Start of Recorded information

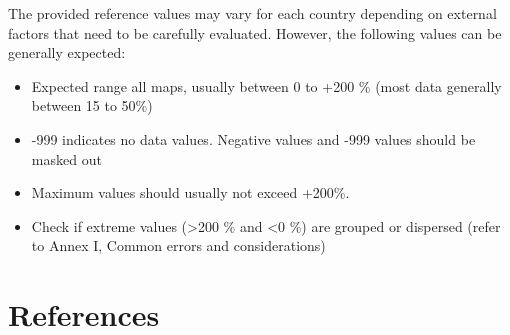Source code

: \documentclass[
  10pt,
  b5paper,
]{book}
\providecommand{\tightlist}{%
  \setlength{\itemsep}{0pt}\setlength{\parskip}{0pt}}
\begin{document}
The provided reference values may vary for each country depending on external factors that need to be carefully evaluated. However, the following values can be generally expected:

\begin{itemize}
\tightlist
\item
  Expected range all maps, usually between 0 to +200 \% (most data generally between 15 to 50\%)
\item
  -999 indicates no data values. Negative values and -999 values should be masked out
\item
  Maximum values should usually not exceed +200\%.
\item
  Check if extreme values (\textgreater200 \% and \textless0 \%) are grouped or dispersed (refer to Annex I, Common errors and considerations)
\end{itemize}

\hypertarget{references}{%
\chapter{References}\label{references}}

  
\end{document}
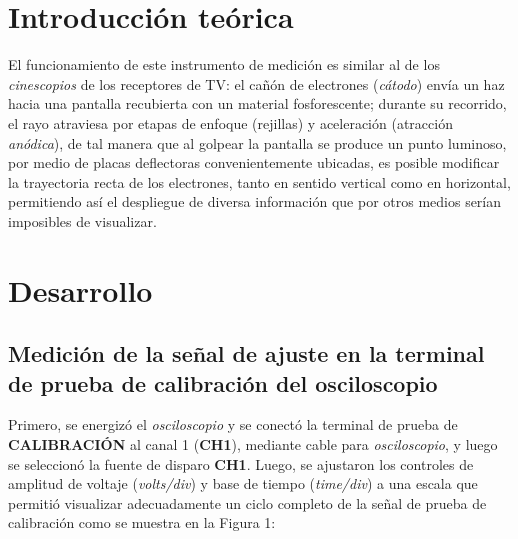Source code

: \documentclass[a4paper,12pt]{article}
\begin{document}
\section{Introducción teórica}


El funcionamiento de este instrumento de medición es similar al de los \emph{cinescopios} de los receptores de TV: el cañón de electrones (\emph{cátodo}) envía un haz hacia una pantalla recubierta con un material fosforescente; durante su recorrido, el rayo atraviesa por etapas de enfoque (rejillas) y aceleración (atracción \emph{anódica}), de tal manera que al golpear la pantalla se produce un punto luminoso, por medio de placas deflectoras convenientemente ubicadas, es posible modificar la trayectoria recta de los electrones, tanto en sentido vertical como en horizontal, permitiendo así el despliegue de diversa información que por otros medios serían imposibles de visualizar.\par


\section{Desarrollo}
\subsection{Medición de la señal de ajuste en la terminal de prueba de calibración del osciloscopio}

Primero, se energizó el \emph{osciloscopio} y se conectó la terminal de prueba de \textbf{CALIBRACIÓN} al canal 1 (\textbf{CH1}), mediante cable para \emph{osciloscopio}, y luego se seleccionó la fuente de disparo \textbf{CH1}. Luego, se ajustaron los controles de amplitud de voltaje (\emph{volts/div}) y base de tiempo (\emph{time/div}) a una escala que permitió visualizar adecuadamente un ciclo completo de la señal de prueba de calibración como se muestra en la Figura 1:
\end{document}
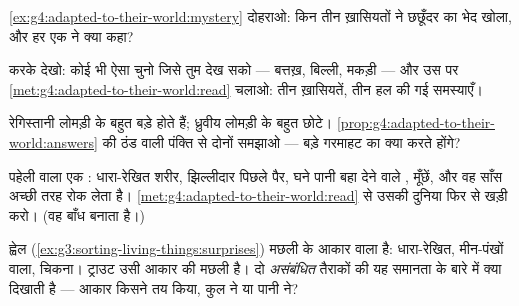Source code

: \begin{exercise}[$\star$]\label{exo:g4:adapted-to-their-world:7}
\cref{ex:g4:adapted-to-their-world:mystery} दोहराओ: किन तीन ख़ासियतों
ने छछूँदर का भेद खोला, और हर एक ने क्या कहा?
\end{exercise}

\begin{exercise}[$\star$]\label{exo:g4:adapted-to-their-world:8}
करके देखो: कोई भी ऐसा  चुनो जिसे तुम देख सको --- बत्तख़, बिल्ली,
मकड़ी --- और उस पर \cref{met:g4:adapted-to-their-world:read} चलाओ: तीन
ख़ासियतें, तीन हल की गई समस्याएँ।
\end{exercise}

\begin{exercise}[$\star\star$]\label{exo:g4:adapted-to-their-world:9}
रेगिस्तानी लोमड़ी के  बहुत बड़े होते हैं; ध्रुवीय लोमड़ी के बहुत
छोटे। \cref{prop:g4:adapted-to-their-world:answers} की ठंड वाली पंक्ति
से दोनों समझाओ --- बड़े  गरमाहट का क्या करते होंगे?
\end{exercise}

\begin{exercise}[$\star\star$]\label{exo:g4:adapted-to-their-world:10}
पहेली वाला एक : धारा-रेखित शरीर, झिल्लीदार पिछले पैर, घने पानी बहा
देने वाले , मूँछें, और वह साँस अच्छी तरह रोक लेता है।
\cref{met:g4:adapted-to-their-world:read} से उसकी दुनिया फिर से खड़ी
करो। (वह बाँध बनाता है।)
\end{exercise}

\begin{exercise}[$\star\star\star$]\label{exo:g4:adapted-to-their-world:11}
ह्वेल (\cref{ex:g3:sorting-living-things:surprises}) मछली के आकार वाला
 है: धारा-रेखित, मीन-पंखों वाला, चिकना। ट्राउट उसी आकार की
मछली है। दो \emph{असंबंधित} तैराकों की यह समानता  के बारे में
क्या दिखाती है --- आकार किसने तय किया, कुल ने या पानी ने?
\end{exercise}
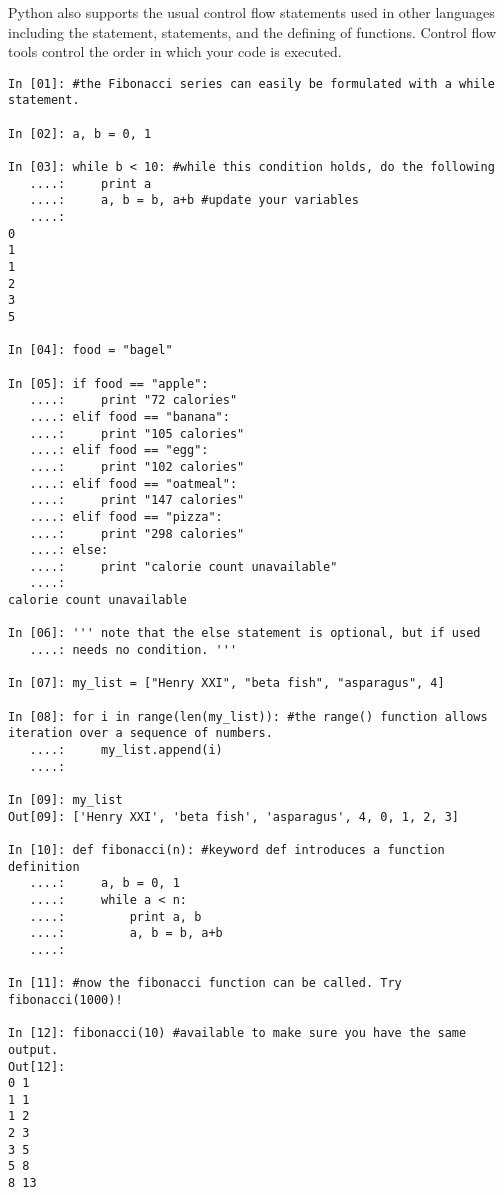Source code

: \begin{example}
Python also supports the usual control flow statements used in other languages
including the  statement,  statements, and the defining of functions. 
Control flow tools control the order in which your code is executed. 
\begin{lstlisting}
In [01]: #the Fibonacci series can easily be formulated with a while statement.

In [02]: a, b = 0, 1

In [03]: while b < 10: #while this condition holds, do the following
   ....:     print a
   ....:     a, b = b, a+b #update your variables
   ....:     
0
1
1
2
3
5

In [04]: food = "bagel"

In [05]: if food == "apple":
   ....:     print "72 calories"
   ....: elif food == "banana":
   ....:     print "105 calories"
   ....: elif food == "egg":
   ....:     print "102 calories"
   ....: elif food == "oatmeal":
   ....:     print "147 calories"
   ....: elif food == "pizza":
   ....:     print "298 calories"
   ....: else: 
   ....:     print "calorie count unavailable"
   ....:     
calorie count unavailable

In [06]: ''' note that the else statement is optional, but if used
   ....: needs no condition. '''
   
In [07]: my_list = ["Henry XXI", "beta fish", "asparagus", 4]

In [08]: for i in range(len(my_list)): #the range() function allows iteration over a sequence of numbers. 
   ....:     my_list.append(i)
   ....:     

In [09]: my_list
Out[09]: ['Henry XXI', 'beta fish', 'asparagus', 4, 0, 1, 2, 3]

In [10]: def fibonacci(n): #keyword def introduces a function definition
   ....:     a, b = 0, 1
   ....:     while a < n:
   ....:         print a, b
   ....:         a, b = b, a+b
   ....:         

In [11]: #now the fibonacci function can be called. Try fibonacci(1000)!

In [12]: fibonacci(10) #available to make sure you have the same output.
Out[12]:
0 1
1 1
1 2
2 3
3 5
5 8
8 13

\end{lstlisting}
\end{example}

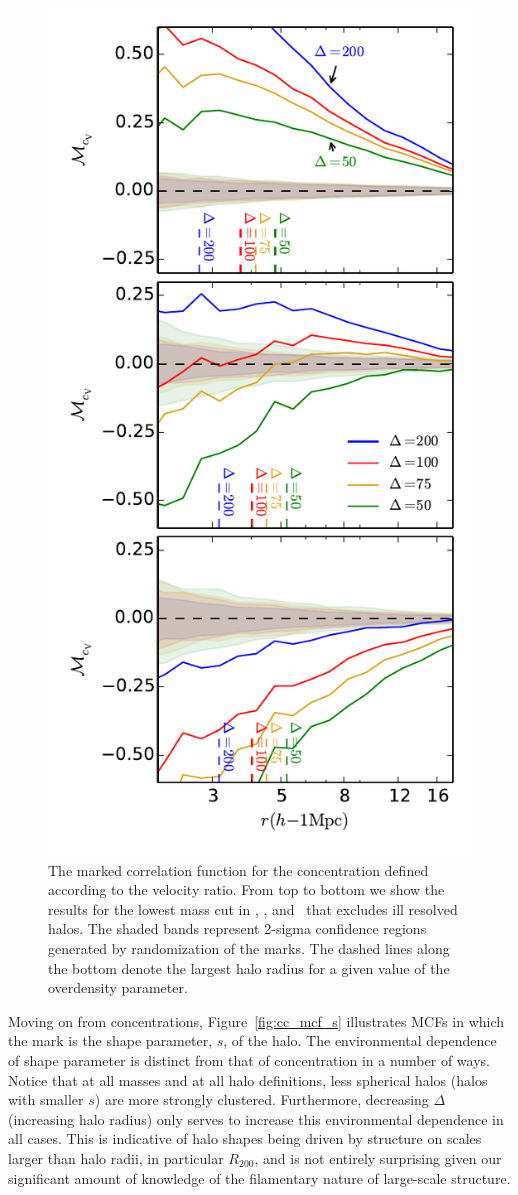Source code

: \documentclass[usenatbib,usegraphicx,letterpaper]{mn2e}
\begin{document}
\begin{figure}
	\centering
	\includegraphics[width=.4\textwidth]{all_mcf_cV_z00_cutcomp.pdf}
	\caption{The marked correlation function for the concentration defined according to the velocity ratio. From top to bottom we show the results for the lowest mass cut in \simA, \simB, and \simC \ that excludes ill resolved halos. The shaded bands represent 2-sigma confidence regions generated by randomization of the marks. The dashed lines along the bottom denote the largest halo radius for a given value of the overdensity parameter. 
	}
	\label{fig:cc_mcf_cV}
\end{figure}

Moving on from concentrations, Figure~\ref{fig:cc_mcf_s} illustrates MCFs in which the mark is the shape parameter, $s$, of 
the halo. The environmental dependence of shape parameter is distinct from that of concentration in a number of ways. 
Notice that at all masses and at all halo definitions, less spherical halos (halos with smaller $s$) are more strongly 
clustered. Furthermore, decreasing $\Delta$ (increasing halo radius) only serves to increase this environmental 
dependence in all cases. This is indicative of halo shapes being driven by structure on scales larger than halo 
radii, in particular $R_{200}$, and is not entirely surprising given our significant amount of knowledge of the 
filamentary nature of large-scale structure. 
\end{document}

End of Recorded information

Your goal
Each line above should be returned exactly as it stands, minus any pictures.

Solution to this exercise
Source code

: \documentclass[
  10pt,
  b5paper,
]{book}
\providecommand{\tightlist}{%
  \setlength{\itemsep}{0pt}\setlength{\parskip}{0pt}}
\begin{document}
The provided reference values may vary for each country depending on external factors that need to be carefully evaluated. However, the following values can be generally expected:

\begin{itemize}
\tightlist
\item
  Expected range all maps, usually between 0 to +200 \% (most data generally between 15 to 50\%)
\item
  -999 indicates no data values. Negative values and -999 values should be masked out
\item
  Maximum values should usually not exceed +200\%.
\item
  Check if extreme values (\textgreater200 \% and \textless0 \%) are grouped or dispersed (refer to Annex I, Common errors and considerations)
\end{itemize}

\hypertarget{references}{%
\chapter{References}\label{references}}

  
\end{document}
Source code

: \documentclass[a4paper,12pt]{article}
\begin{document}
\section{Introducción teórica}


El funcionamiento de este instrumento de medición es similar al de los \emph{cinescopios} de los receptores de TV: el cañón de electrones (\emph{cátodo}) envía un haz hacia una pantalla recubierta con un material fosforescente; durante su recorrido, el rayo atraviesa por etapas de enfoque (rejillas) y aceleración (atracción \emph{anódica}), de tal manera que al golpear la pantalla se produce un punto luminoso, por medio de placas deflectoras convenientemente ubicadas, es posible modificar la trayectoria recta de los electrones, tanto en sentido vertical como en horizontal, permitiendo así el despliegue de diversa información que por otros medios serían imposibles de visualizar.\par


\section{Desarrollo}
\subsection{Medición de la señal de ajuste en la terminal de prueba de calibración del osciloscopio}

Primero, se energizó el \emph{osciloscopio} y se conectó la terminal de prueba de \textbf{CALIBRACIÓN} al canal 1 (\textbf{CH1}), mediante cable para \emph{osciloscopio}, y luego se seleccionó la fuente de disparo \textbf{CH1}. Luego, se ajustaron los controles de amplitud de voltaje (\emph{volts/div}) y base de tiempo (\emph{time/div}) a una escala que permitió visualizar adecuadamente un ciclo completo de la señal de prueba de calibración como se muestra en la Figura 1:
\end{document}
Source code

: \begin{exercise}[$\star$]\label{exo:g4:adapted-to-their-world:7}
\cref{ex:g4:adapted-to-their-world:mystery} दोहराओ: किन तीन ख़ासियतों
ने छछूँदर का भेद खोला, और हर एक ने क्या कहा?
\end{exercise}

\begin{exercise}[$\star$]\label{exo:g4:adapted-to-their-world:8}
करके देखो: कोई भी ऐसा  चुनो जिसे तुम देख सको --- बत्तख़, बिल्ली,
मकड़ी --- और उस पर \cref{met:g4:adapted-to-their-world:read} चलाओ: तीन
ख़ासियतें, तीन हल की गई समस्याएँ।
\end{exercise}

\begin{exercise}[$\star\star$]\label{exo:g4:adapted-to-their-world:9}
रेगिस्तानी लोमड़ी के  बहुत बड़े होते हैं; ध्रुवीय लोमड़ी के बहुत
छोटे। \cref{prop:g4:adapted-to-their-world:answers} की ठंड वाली पंक्ति
से दोनों समझाओ --- बड़े  गरमाहट का क्या करते होंगे?
\end{exercise}

\begin{exercise}[$\star\star$]\label{exo:g4:adapted-to-their-world:10}
पहेली वाला एक : धारा-रेखित शरीर, झिल्लीदार पिछले पैर, घने पानी बहा
देने वाले , मूँछें, और वह साँस अच्छी तरह रोक लेता है।
\cref{met:g4:adapted-to-their-world:read} से उसकी दुनिया फिर से खड़ी
करो। (वह बाँध बनाता है।)
\end{exercise}

\begin{exercise}[$\star\star\star$]\label{exo:g4:adapted-to-their-world:11}
ह्वेल (\cref{ex:g3:sorting-living-things:surprises}) मछली के आकार वाला
 है: धारा-रेखित, मीन-पंखों वाला, चिकना। ट्राउट उसी आकार की
मछली है। दो \emph{असंबंधित} तैराकों की यह समानता  के बारे में
क्या दिखाती है --- आकार किसने तय किया, कुल ने या पानी ने?
\end{exercise}
Source code

: \begin{example}
Python also supports the usual control flow statements used in other languages
including the  statement,  statements, and the defining of functions. 
Control flow tools control the order in which your code is executed. 
\begin{lstlisting}
In [01]: #the Fibonacci series can easily be formulated with a while statement.

In [02]: a, b = 0, 1

In [03]: while b < 10: #while this condition holds, do the following
   ....:     print a
   ....:     a, b = b, a+b #update your variables
   ....:     
0
1
1
2
3
5

In [04]: food = "bagel"

In [05]: if food == "apple":
   ....:     print "72 calories"
   ....: elif food == "banana":
   ....:     print "105 calories"
   ....: elif food == "egg":
   ....:     print "102 calories"
   ....: elif food == "oatmeal":
   ....:     print "147 calories"
   ....: elif food == "pizza":
   ....:     print "298 calories"
   ....: else: 
   ....:     print "calorie count unavailable"
   ....:     
calorie count unavailable

In [06]: ''' note that the else statement is optional, but if used
   ....: needs no condition. '''
   
In [07]: my_list = ["Henry XXI", "beta fish", "asparagus", 4]

In [08]: for i in range(len(my_list)): #the range() function allows iteration over a sequence of numbers. 
   ....:     my_list.append(i)
   ....:     

In [09]: my_list
Out[09]: ['Henry XXI', 'beta fish', 'asparagus', 4, 0, 1, 2, 3]

In [10]: def fibonacci(n): #keyword def introduces a function definition
   ....:     a, b = 0, 1
   ....:     while a < n:
   ....:         print a, b
   ....:         a, b = b, a+b
   ....:         

In [11]: #now the fibonacci function can be called. Try fibonacci(1000)!

In [12]: fibonacci(10) #available to make sure you have the same output.
Out[12]:
0 1
1 1
1 2
2 3
3 5
5 8
8 13

\end{lstlisting}
\end{example}

Source code

: \documentclass[usenatbib,usegraphicx,letterpaper]{mn2e}
\begin{document}
\begin{figure}
	\centering
	\includegraphics[width=.4\textwidth]{all_mcf_cV_z00_cutcomp.pdf}
	\caption{The marked correlation function for the concentration defined according to the velocity ratio. From top to bottom we show the results for the lowest mass cut in \simA, \simB, and \simC \ that excludes ill resolved halos. The shaded bands represent 2-sigma confidence regions generated by randomization of the marks. The dashed lines along the bottom denote the largest halo radius for a given value of the overdensity parameter. 
	}
	\label{fig:cc_mcf_cV}
\end{figure}

Moving on from concentrations, Figure~\ref{fig:cc_mcf_s} illustrates MCFs in which the mark is the shape parameter, $s$, of 
the halo. The environmental dependence of shape parameter is distinct from that of concentration in a number of ways. 
Notice that at all masses and at all halo definitions, less spherical halos (halos with smaller $s$) are more strongly 
clustered. Furthermore, decreasing $\Delta$ (increasing halo radius) only serves to increase this environmental 
dependence in all cases. This is indicative of halo shapes being driven by structure on scales larger than halo 
radii, in particular $R_{200}$, and is not entirely surprising given our significant amount of knowledge of the 
filamentary nature of large-scale structure. 
\end{document}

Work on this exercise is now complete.